[Saved entries]
:::

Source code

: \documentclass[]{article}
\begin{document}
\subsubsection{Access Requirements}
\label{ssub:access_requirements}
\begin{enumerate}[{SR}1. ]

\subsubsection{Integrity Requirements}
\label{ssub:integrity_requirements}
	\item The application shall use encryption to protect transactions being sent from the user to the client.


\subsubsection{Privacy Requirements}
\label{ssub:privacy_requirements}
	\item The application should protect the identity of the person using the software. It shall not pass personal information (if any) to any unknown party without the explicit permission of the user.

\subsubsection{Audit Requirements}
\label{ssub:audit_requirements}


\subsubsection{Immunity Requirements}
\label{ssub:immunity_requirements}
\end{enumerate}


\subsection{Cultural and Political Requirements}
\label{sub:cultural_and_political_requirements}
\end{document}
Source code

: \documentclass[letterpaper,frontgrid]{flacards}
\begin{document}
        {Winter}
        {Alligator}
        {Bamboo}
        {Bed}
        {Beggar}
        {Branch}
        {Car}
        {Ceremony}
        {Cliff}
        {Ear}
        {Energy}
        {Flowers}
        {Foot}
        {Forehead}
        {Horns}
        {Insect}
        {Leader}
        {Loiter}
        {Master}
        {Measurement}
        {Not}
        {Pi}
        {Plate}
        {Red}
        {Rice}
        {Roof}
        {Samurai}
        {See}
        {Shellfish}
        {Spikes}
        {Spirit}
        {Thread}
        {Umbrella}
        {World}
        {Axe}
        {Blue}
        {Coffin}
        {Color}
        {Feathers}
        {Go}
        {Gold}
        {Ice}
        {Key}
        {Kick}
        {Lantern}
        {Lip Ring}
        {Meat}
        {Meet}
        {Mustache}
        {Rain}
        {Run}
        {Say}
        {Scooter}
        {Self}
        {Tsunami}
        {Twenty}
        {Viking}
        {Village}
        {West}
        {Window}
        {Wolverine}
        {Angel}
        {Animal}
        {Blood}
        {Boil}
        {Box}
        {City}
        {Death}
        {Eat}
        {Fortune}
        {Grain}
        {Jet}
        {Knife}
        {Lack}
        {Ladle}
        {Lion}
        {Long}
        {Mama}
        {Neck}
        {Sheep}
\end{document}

:::

▸ WHAT IS REQUIRED
Down to the last line, return the data above exactly.

▸ ANSWER TO THIS TASK
Source code

: \documentclass[]{article}
\begin{document}
\subsubsection{Access Requirements}
\label{ssub:access_requirements}
\begin{enumerate}[{SR}1. ]

\subsubsection{Integrity Requirements}
\label{ssub:integrity_requirements}
	\item The application shall use encryption to protect transactions being sent from the user to the client.


\subsubsection{Privacy Requirements}
\label{ssub:privacy_requirements}
	\item The application should protect the identity of the person using the software. It shall not pass personal information (if any) to any unknown party without the explicit permission of the user.

\subsubsection{Audit Requirements}
\label{ssub:audit_requirements}


\subsubsection{Immunity Requirements}
\label{ssub:immunity_requirements}
\end{enumerate}


\subsection{Cultural and Political Requirements}
\label{sub:cultural_and_political_requirements}
\end{document}
Source code

: \documentclass[letterpaper,frontgrid]{flacards}
\begin{document}
        {Winter}
        {Alligator}
        {Bamboo}
        {Bed}
        {Beggar}
        {Branch}
        {Car}
        {Ceremony}
        {Cliff}
        {Ear}
        {Energy}
        {Flowers}
        {Foot}
        {Forehead}
        {Horns}
        {Insect}
        {Leader}
        {Loiter}
        {Master}
        {Measurement}
        {Not}
        {Pi}
        {Plate}
        {Red}
        {Rice}
        {Roof}
        {Samurai}
        {See}
        {Shellfish}
        {Spikes}
        {Spirit}
        {Thread}
        {Umbrella}
        {World}
        {Axe}
        {Blue}
        {Coffin}
        {Color}
        {Feathers}
        {Go}
        {Gold}
        {Ice}
        {Key}
        {Kick}
        {Lantern}
        {Lip Ring}
        {Meat}
        {Meet}
        {Mustache}
        {Rain}
        {Run}
        {Say}
        {Scooter}
        {Self}
        {Tsunami}
        {Twenty}
        {Viking}
        {Village}
        {West}
        {Window}
        {Wolverine}
        {Angel}
        {Animal}
        {Blood}
        {Boil}
        {Box}
        {City}
        {Death}
        {Eat}
        {Fortune}
        {Grain}
        {Jet}
        {Knife}
        {Lack}
        {Ladle}
        {Lion}
        {Long}
        {Mama}
        {Neck}
        {Sheep}
\end{document}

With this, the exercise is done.